Deloitte Touche Tohmatsu Limited, an international accounting and consulting firm, has taken the lead among high-profile businesses devoted to bringing underprivileged workers a more competitive edge. The company’s initiative, Deloitte21, provides international outreach to provide the vocational skills necessary to compete for positions in today’s job market.
Deloitte defines the underserved as “those who are facing barriers to achievement and opportunity limiting their ability to compete and thrive in the 21st-century economy.” Deloitte21 is modeled off of a similar 2001 U.K. initiative headed by Deloitte Managing Director of Brand and Communications Heather Hancock. Her project helped teens from ages 16 to 18 improve their skill set and employability, with a total of 16,000 having currently completed the program.

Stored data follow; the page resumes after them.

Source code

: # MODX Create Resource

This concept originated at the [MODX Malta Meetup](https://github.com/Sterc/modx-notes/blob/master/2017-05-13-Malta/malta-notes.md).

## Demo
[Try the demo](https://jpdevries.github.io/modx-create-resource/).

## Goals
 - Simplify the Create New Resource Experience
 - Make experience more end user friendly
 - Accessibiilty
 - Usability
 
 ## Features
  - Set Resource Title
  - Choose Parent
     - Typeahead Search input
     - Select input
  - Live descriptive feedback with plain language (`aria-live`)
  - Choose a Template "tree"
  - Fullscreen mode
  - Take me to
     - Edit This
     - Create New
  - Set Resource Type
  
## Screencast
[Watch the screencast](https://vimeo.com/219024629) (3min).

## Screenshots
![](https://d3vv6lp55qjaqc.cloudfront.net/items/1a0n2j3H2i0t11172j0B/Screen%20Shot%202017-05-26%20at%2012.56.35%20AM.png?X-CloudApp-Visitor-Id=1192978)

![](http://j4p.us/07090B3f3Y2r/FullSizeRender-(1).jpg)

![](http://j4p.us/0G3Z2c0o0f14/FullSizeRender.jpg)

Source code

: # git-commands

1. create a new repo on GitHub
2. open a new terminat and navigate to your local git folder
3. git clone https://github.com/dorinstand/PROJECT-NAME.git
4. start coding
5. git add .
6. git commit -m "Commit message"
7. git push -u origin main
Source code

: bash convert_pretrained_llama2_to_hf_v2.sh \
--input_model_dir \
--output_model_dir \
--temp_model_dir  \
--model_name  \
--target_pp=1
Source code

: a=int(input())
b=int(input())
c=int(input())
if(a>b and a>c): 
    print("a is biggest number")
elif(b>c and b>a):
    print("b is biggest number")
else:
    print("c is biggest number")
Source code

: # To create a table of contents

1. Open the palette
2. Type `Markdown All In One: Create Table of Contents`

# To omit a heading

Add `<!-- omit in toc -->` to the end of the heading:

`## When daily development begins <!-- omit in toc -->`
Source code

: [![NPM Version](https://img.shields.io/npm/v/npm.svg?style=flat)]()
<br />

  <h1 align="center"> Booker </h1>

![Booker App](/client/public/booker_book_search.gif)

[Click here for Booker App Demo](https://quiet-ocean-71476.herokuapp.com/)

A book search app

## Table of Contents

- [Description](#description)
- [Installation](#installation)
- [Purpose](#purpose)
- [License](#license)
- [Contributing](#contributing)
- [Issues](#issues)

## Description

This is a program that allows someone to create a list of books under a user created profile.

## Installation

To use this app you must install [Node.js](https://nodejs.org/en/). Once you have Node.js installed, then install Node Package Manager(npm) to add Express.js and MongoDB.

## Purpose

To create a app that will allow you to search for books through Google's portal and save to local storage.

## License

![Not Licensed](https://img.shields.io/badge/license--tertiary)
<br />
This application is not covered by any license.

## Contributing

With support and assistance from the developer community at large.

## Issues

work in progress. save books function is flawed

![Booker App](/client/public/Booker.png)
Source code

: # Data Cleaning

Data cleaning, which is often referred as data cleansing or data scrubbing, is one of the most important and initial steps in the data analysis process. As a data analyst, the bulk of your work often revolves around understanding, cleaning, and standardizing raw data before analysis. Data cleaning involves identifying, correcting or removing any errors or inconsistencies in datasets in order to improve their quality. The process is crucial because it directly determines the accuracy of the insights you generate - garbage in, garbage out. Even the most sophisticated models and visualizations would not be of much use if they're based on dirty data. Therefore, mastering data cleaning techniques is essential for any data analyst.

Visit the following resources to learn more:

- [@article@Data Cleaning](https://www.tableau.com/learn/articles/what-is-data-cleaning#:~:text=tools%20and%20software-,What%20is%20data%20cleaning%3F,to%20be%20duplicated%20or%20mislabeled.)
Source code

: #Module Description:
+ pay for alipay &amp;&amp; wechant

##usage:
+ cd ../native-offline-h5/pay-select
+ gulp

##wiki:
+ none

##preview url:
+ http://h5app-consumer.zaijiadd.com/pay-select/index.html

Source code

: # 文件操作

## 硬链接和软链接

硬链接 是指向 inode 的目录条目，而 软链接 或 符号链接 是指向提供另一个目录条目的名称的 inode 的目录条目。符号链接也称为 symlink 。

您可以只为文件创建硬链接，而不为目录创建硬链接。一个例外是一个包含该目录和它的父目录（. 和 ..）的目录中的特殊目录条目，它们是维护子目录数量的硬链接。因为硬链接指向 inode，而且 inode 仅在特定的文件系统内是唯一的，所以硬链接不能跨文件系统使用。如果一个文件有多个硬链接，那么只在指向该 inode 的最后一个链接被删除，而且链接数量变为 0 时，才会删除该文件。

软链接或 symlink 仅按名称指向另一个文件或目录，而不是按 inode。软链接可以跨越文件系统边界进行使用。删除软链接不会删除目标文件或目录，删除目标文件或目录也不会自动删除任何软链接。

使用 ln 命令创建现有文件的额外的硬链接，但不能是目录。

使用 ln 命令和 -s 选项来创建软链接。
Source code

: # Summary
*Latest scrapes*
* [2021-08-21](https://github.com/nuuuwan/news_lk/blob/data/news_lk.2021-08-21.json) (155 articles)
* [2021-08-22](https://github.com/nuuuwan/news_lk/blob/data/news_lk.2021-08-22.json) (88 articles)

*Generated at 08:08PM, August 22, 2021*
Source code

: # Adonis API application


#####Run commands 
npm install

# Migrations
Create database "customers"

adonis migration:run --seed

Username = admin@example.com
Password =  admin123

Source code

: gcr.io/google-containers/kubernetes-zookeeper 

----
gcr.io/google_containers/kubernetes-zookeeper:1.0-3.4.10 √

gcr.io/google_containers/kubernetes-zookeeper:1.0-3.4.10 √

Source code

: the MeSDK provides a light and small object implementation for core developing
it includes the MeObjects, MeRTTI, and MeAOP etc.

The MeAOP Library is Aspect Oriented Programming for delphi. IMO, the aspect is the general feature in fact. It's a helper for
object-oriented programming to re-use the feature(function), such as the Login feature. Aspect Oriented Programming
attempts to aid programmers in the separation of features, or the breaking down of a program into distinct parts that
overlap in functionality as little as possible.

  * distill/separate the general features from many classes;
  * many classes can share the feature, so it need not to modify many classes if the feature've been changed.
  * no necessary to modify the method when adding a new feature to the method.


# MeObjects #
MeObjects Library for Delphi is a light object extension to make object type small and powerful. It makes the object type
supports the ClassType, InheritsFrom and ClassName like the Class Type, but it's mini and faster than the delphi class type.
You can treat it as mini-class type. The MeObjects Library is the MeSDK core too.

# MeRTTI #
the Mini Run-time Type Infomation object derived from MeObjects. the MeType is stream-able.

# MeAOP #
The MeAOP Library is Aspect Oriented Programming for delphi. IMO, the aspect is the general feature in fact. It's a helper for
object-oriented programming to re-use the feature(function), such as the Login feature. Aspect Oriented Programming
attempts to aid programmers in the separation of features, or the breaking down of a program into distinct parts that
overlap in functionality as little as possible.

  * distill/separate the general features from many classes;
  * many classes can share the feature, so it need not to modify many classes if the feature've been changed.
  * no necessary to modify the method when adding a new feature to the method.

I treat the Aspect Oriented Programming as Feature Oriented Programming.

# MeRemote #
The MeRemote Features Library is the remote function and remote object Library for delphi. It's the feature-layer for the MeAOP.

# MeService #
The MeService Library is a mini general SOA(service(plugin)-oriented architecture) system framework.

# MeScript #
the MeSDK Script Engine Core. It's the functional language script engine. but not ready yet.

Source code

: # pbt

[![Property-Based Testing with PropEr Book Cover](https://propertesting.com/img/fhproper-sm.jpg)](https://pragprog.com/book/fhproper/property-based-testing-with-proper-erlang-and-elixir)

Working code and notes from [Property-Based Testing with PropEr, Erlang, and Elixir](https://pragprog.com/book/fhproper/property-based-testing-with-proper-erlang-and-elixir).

“You need to look at underserved in a local context in terms of achievement,” Nick van Dam, chief learning officer of global talent at DTTL, explained. “In the U.K., as an example, a lot of people in universities and colleges [are] not necessarily employable — they needed specific skills. Other geographies, again, there are different challenges. A challenge can be that kids don’t complete high school, as an example. It’s different country by country. We really look at the local context to see what we can do and how we can help.”
Education investment firm America’s Edge estimates that a mere 20 percent of the U.S. population possesses the skills required for 60 percent of new jobs created. With countries such as India and Russia seeing similar numbers, Deloitte aims to use its business power to provide the skills that only a small few receive.